= NASA Historical Advisory Committee =

The National Aeronautics and Space Administration (NASA) Historical Advisory Committee was a committee of historians that was established in 1964.

==History==
The NASA Historical Office was established under its first chief historian, Dr. Eugene Emme in 1960. The committee was first made up of a wide variety of members, who initially sought to find support and prestige for the new historical program. From 1969 to 1970, the committee began to be increasingly composed of professional historians from universities, who made known their dissatisfaction with the NASA historical program.
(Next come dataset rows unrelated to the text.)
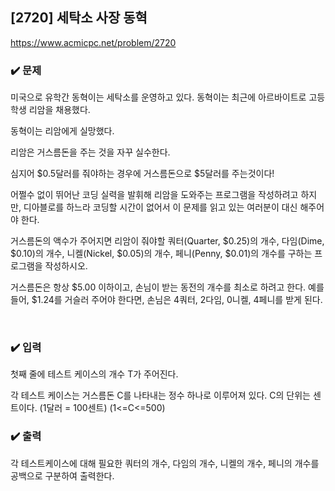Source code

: ## [2720] 세탁소 사장 동혁
https://www.acmicpc.net/problem/2720

### ✔️ 문제
미국으로 유학간 동혁이는 세탁소를 운영하고 있다. 동혁이는 최근에 아르바이트로 고등학생 리암을 채용했다.

동혁이는 리암에게 실망했다.

리암은 거스름돈을 주는 것을 자꾸 실수한다.

심지어 $0.5달러를 줘야하는 경우에 거스름돈으로 $5달러를 주는것이다!

어쩔수 없이 뛰어난 코딩 실력을 발휘해 리암을 도와주는 프로그램을 작성하려고 하지만, 디아블로를 하느라 코딩할 시간이 없어서 이 문제를 읽고 있는 여러분이 대신 해주어야 한다.

거스름돈의 액수가 주어지면 리암이 줘야할 쿼터(Quarter, $0.25)의 개수, 다임(Dime, $0.10)의 개수, 니켈(Nickel, $0.05)의 개수, 페니(Penny, $0.01)의 개수를 구하는 프로그램을 작성하시오. 

거스름돈은 항상 $5.00 이하이고, 손님이 받는 동전의 개수를 최소로 하려고 한다. 예를 들어, $1.24를 거슬러 주어야 한다면, 손님은 4쿼터, 2다임, 0니켈, 4페니를 받게 된다.

<br/>

### ✔️ 입력
첫째 줄에 테스트 케이스의 개수 T가 주어진다. 

각 테스트 케이스는 거스름돈 C를 나타내는 정수 하나로 이루어져 있다. C의 단위는 센트이다. (1달러 = 100센트) (1<=C<=500)

### ✔️ 출력
각 테스트케이스에 대해 필요한 쿼터의 개수, 다임의 개수, 니켈의 개수, 페니의 개수를 공백으로 구분하여 출력한다.

<br/>
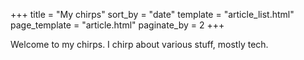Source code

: +++
title = "My chirps"
sort_by = "date"
template = "article_list.html"
page_template = "article.html"
paginate_by = 2
+++

Welcome to my chirps. I chirp about various stuff, mostly tech.
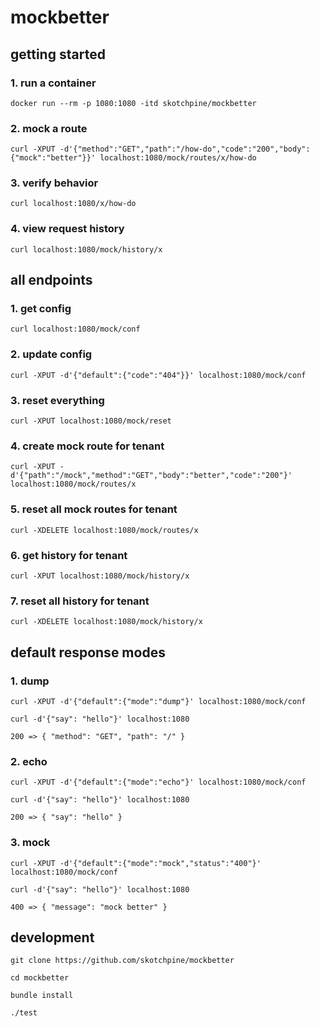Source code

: # mockbetter

## getting started

### 1. run a container

  `docker run --rm -p 1080:1080 -itd skotchpine/mockbetter`

### 2. mock a route

  `curl -XPUT -d'{"method":"GET","path":"/how-do","code":"200","body":{"mock":"better"}}' localhost:1080/mock/routes/x/how-do`

### 3. verify behavior

  `curl localhost:1080/x/how-do`

### 4. view request history

  `curl localhost:1080/mock/history/x`

## all endpoints

### 1. get config

  `curl localhost:1080/mock/conf`

### 2. update config

  `curl -XPUT -d'{"default":{"code":"404"}}' localhost:1080/mock/conf`

### 3. reset everything

  `curl -XPUT localhost:1080/mock/reset`

### 4. create mock route for tenant

  `curl -XPUT -d'{"path":"/mock","method":"GET","body":"better","code":"200"}' localhost:1080/mock/routes/x`

### 5. reset all mock routes for tenant

  `curl -XDELETE localhost:1080/mock/routes/x`

### 6. get history for tenant

  `curl -XPUT localhost:1080/mock/history/x`

### 7. reset all history for tenant

  `curl -XDELETE localhost:1080/mock/history/x`

## default response modes

### 1. dump

`curl -XPUT -d'{"default":{"mode":"dump"}' localhost:1080/mock/conf`

`curl -d'{"say": "hello"}' localhost:1080`

`200 => { "method": "GET", "path": "/" }`

### 2. echo

`curl -XPUT -d'{"default":{"mode":"echo"}' localhost:1080/mock/conf`

`curl -d'{"say": "hello"}' localhost:1080`

`200 => { "say": "hello" }`

### 3. mock

`curl -XPUT -d'{"default":{"mode":"mock","status":"400"}' localhost:1080/mock/conf`

`curl -d'{"say": "hello"}' localhost:1080`

`400 => { "message": "mock better" }`

## development

`git clone https://github.com/skotchpine/mockbetter`

`cd mockbetter`

`bundle install`

`./test`
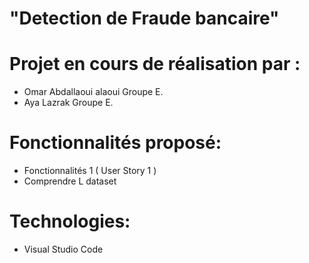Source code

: # "Detection de Fraude bancaire"  


# Projet en cours de réalisation par :
- Omar Abdallaoui alaoui Groupe E.
- Aya Lazrak Groupe E.

# Fonctionnalités proposé:
- Fonctionnalités 1 ( User Story 1 )
- Comprendre L dataset 

# Technologies:
- Visual Studio Code

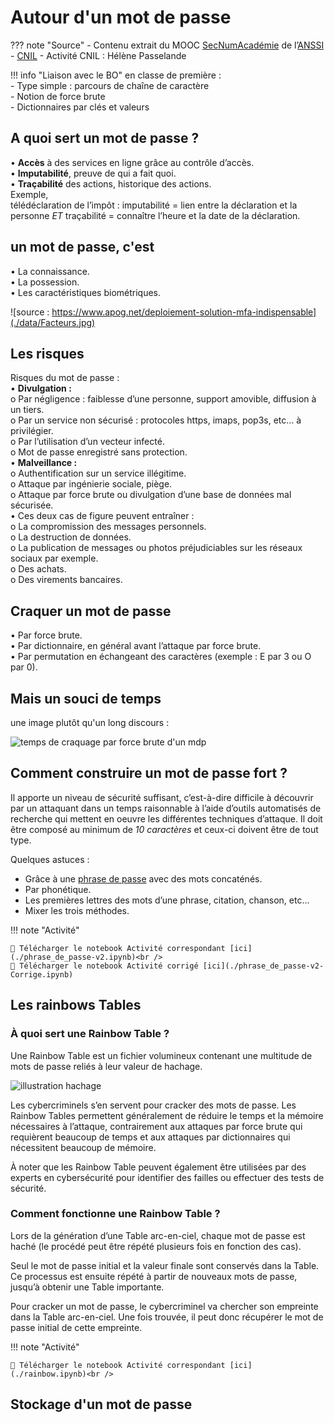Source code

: # Autour d'un mot de passe

??? note "Source"
    - Contenu extrait du MOOC [SecNumAcadémie](https://secnumacademie.gouv.fr/) de l’[ANSSI](https://cyber.gouv.fr/)
    - [CNIL](https://www.cnil.fr/)
    - Activité CNIL : Hélène Passelande


!!! info "Liaison avec le BO"
    en classe de première : <br/>
    - Type simple : parcours de chaîne de caractère<br/>
    - Notion de force brute<br/>
    - Dictionnaires par clés et valeurs<br/>

## A quoi sert un mot de passe ?

• **Accès** à des services en ligne grâce au contrôle d’accès.<br/>
• **Imputabilité**, preuve de qui a fait quoi.<br/>
• **Traçabilité** des actions, historique des actions.<br/>
Exemple, <br/>
télédéclaration de l’impôt : imputabilité = lien entre la déclaration et la personne *ET* traçabilité = connaître l’heure et la date de la déclaration.

## un mot de passe, c'est 

• La connaissance.<br/>
• La possession.<br/>
• Les caractéristiques biométriques.<br/>

![source : https://www.apog.net/deploiement-solution-mfa-indispensable](./data/Facteurs.jpg)

## Les risques 

Risques du mot de passe :<br/>
• **Divulgation :**<br/>
    o Par négligence : faiblesse d’une personne, support amovible, diffusion à un tiers.<br/>
    o Par un service non sécurisé : protocoles https, imaps, pop3s, etc… à privilégier.<br/>
    o Par l’utilisation d’un vecteur infecté.<br/>
    o Mot de passe enregistré sans protection.<br/>
• **Malveillance :**<br/>
    o Authentification sur un service illégitime.<br/>
    o Attaque par ingénierie sociale, piège.<br/>
    o Attaque par force brute ou divulgation d’une base de données mal sécurisée.<br/>
• Ces deux cas de figure peuvent entraîner :<br/>
    o La compromission des messages personnels.<br/>
    o La destruction de données.<br/>
    o La publication de messages ou photos préjudiciables sur les réseaux sociaux par exemple.<br/>
    o Des achats.<br/>
    o Des virements bancaires.<br/>

## Craquer un mot de passe

• Par force brute.<br/>
• Par dictionnaire, en général avant l’attaque par force brute.<br/>
• Par permutation en échangeant des caractères (exemple : E par 3 ou O par 0).<br/>

## Mais un souci de temps

une image plutôt qu'un long discours :

![temps de craquage par force brute d'un mdp](./data/etude-hive-systems-mots-de-passe.jpg)

## Comment construire un mot de passe fort ?

Il apporte un niveau de sécurité suffisant, c’est-à-dire difficile à découvrir par un attaquant dans un temps raisonnable à  l’aide d’outils automatisés de recherche qui mettent en oeuvre les différentes techniques d’attaque. Il doit être composé au minimum de *10 caractères* et ceux-ci doivent être de tout type.

Quelques astuces : 
- Grâce à une [phrase de passe](https://www.cnil.fr/fr/generer-un-mot-de-passe-solide) avec des mots concaténés.
- Par phonétique.
- Les premières lettres des mots d’une phrase, citation, chanson, etc…
- Mixer les trois méthodes.

!!! note "Activité"

    🔽 Télécharger le notebook Activité correspondant [ici](./phrase_de_passe-v2.ipynb)<br />
    🔽 Télécharger le notebook Activité corrigé [ici](./phrase_de_passe-v2-Corrige.ipynb)

## Les rainbows Tables

### À quoi sert une Rainbow Table ?

Une Rainbow Table est un fichier volumineux contenant une multitude de mots de passe reliés à leur valeur de hachage. 

![illustration hachage](./data/hachmd5.png)

Les cybercriminels s’en servent pour cracker des mots de passe. Les Rainbow Tables permettent généralement de réduire le temps et la mémoire nécessaires à l’attaque, contrairement aux attaques par force brute qui requièrent beaucoup de temps et aux attaques par dictionnaires qui nécessitent beaucoup de mémoire. 

À noter que les Rainbow Table peuvent également être utilisées par des experts en cybersécurité pour identifier des failles ou effectuer des tests de sécurité. 

### Comment fonctionne une Rainbow Table ? 

Lors de la génération d’une Table arc-en-ciel, chaque mot de passe est haché (le procédé peut être répété plusieurs fois en fonction des cas).  

Seul le mot de passe initial et la valeur finale sont conservés dans la Table. Ce processus est ensuite répété à partir de nouveaux mots de passe, jusqu’à obtenir une Table importante. 

Pour cracker un mot de passe, le cybercriminel va chercher son empreinte dans la Table arc-en-ciel. Une fois trouvée, il peut donc récupérer le mot de passe initial de cette empreinte.

!!! note "Activité"

    🔽 Télécharger le notebook Activité correspondant [ici](./rainbow.ipynb)<br />

## Stockage d'un mot de passe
As a result, the Historical Advisory Committee was reduced in size and reorganized to be composed of only university-based professional historians to oversee the work of the NASA Historical Office.

==Chairmen==
- Wood Gray, 1964-1966
- Melvin Kranzeberg, 1966-1970
- Louis Morton, 1970-
- Walter Rundell

==Members==
- Daniel J. Boorstin
- David Bushnell
- James L. Cate, 1964-
- A. Hunter Dupree
- I. B. Holley
- Thomas P. Hughes
- Elting E. Morison, 1972-
- Robert P. Multhauf
- Rodman W. Paul
- Robert L. Perry
- John B. Rae

==Sources==
- Rodman W. Paul, "Historical Advisory Committees: NASA and the National Archives," Pacific Historical Review, vol. 44, no. 3 (August 1975), pp. 385–394.